Records from a data collection:
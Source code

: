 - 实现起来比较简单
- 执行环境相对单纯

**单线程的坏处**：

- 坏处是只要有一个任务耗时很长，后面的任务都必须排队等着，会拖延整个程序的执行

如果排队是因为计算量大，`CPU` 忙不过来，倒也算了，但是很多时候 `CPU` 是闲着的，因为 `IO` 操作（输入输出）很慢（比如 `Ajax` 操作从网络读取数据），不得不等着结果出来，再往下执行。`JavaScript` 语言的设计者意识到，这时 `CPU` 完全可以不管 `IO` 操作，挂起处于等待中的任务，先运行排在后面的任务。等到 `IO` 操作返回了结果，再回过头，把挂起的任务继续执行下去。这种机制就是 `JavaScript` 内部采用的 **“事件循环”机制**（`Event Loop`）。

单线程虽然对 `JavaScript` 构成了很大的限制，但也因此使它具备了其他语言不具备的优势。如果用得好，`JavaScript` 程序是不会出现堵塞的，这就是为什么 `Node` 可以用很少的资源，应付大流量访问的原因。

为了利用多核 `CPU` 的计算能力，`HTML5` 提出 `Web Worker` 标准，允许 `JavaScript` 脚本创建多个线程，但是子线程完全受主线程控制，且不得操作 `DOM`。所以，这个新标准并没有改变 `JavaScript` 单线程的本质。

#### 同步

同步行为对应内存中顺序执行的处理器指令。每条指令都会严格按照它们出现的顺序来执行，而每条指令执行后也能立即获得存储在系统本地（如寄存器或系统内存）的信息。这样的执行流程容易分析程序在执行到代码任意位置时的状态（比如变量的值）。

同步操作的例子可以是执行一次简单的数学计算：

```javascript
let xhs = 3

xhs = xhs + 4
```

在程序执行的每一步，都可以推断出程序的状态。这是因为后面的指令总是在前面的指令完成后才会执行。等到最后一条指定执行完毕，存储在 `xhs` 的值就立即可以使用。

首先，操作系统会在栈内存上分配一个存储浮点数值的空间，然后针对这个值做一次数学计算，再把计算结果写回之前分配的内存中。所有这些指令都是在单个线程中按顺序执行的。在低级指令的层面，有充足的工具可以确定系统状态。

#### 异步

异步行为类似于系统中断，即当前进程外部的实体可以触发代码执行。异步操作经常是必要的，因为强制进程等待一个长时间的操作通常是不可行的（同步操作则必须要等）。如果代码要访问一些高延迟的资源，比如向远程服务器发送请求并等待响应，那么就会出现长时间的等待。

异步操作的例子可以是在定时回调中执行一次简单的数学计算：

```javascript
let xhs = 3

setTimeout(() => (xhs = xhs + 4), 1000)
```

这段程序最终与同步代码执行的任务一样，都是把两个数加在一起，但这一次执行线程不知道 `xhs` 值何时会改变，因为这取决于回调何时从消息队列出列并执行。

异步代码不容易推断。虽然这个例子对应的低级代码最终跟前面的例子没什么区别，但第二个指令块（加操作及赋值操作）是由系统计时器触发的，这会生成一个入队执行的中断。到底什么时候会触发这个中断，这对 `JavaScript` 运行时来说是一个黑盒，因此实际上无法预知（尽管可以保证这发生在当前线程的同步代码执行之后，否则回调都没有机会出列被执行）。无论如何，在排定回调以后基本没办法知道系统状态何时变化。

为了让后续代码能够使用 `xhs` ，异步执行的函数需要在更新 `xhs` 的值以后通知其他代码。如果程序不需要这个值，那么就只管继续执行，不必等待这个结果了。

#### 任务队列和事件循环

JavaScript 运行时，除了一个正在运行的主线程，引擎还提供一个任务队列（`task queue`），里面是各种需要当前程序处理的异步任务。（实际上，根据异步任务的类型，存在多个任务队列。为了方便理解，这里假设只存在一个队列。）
* * *
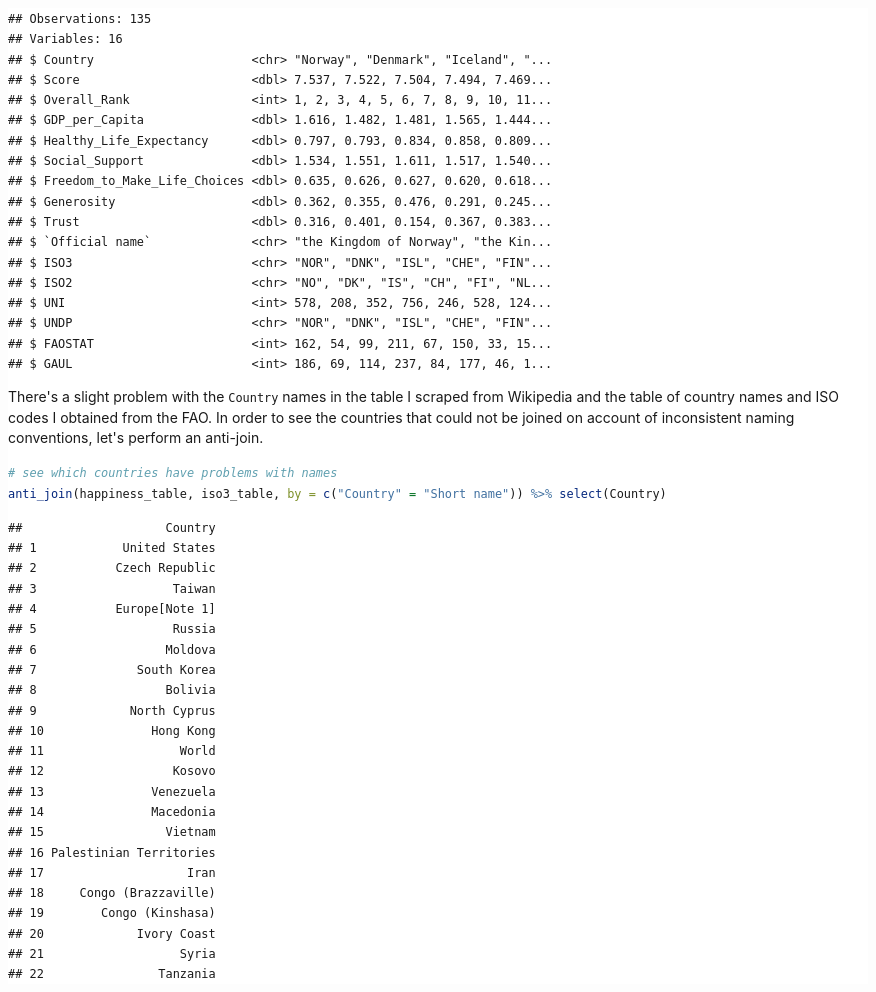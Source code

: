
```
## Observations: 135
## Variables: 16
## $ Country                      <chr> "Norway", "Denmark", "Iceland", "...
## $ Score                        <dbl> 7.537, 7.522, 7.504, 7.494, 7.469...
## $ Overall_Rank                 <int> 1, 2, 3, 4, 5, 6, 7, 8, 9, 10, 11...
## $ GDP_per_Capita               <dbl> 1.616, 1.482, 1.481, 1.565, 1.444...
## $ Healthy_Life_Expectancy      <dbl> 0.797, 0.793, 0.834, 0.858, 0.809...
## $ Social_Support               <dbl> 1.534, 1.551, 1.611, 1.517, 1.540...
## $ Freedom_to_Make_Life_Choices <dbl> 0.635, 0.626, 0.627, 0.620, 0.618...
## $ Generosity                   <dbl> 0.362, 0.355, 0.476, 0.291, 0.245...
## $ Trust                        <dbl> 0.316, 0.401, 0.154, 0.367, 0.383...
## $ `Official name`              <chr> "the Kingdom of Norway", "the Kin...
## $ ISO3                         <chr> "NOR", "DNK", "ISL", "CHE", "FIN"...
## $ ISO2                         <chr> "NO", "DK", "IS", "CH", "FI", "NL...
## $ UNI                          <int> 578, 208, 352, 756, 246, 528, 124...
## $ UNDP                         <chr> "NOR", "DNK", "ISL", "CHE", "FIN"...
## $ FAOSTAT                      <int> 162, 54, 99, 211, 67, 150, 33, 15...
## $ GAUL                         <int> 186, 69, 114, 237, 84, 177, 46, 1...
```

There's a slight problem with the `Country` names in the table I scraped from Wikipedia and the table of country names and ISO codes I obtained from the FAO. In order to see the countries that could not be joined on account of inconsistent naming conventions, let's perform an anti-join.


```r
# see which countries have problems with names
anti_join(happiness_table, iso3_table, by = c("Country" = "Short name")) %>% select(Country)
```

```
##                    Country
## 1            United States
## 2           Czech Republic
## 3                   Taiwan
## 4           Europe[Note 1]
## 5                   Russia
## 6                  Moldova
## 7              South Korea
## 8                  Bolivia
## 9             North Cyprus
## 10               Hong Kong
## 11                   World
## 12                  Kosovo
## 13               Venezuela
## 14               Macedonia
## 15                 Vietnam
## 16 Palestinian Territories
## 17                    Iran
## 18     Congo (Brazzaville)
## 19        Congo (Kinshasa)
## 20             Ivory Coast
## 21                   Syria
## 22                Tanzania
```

Work instruction: Count how many lines in the records above hold the word "Norway", and answer with that number alone.

Task solution: 2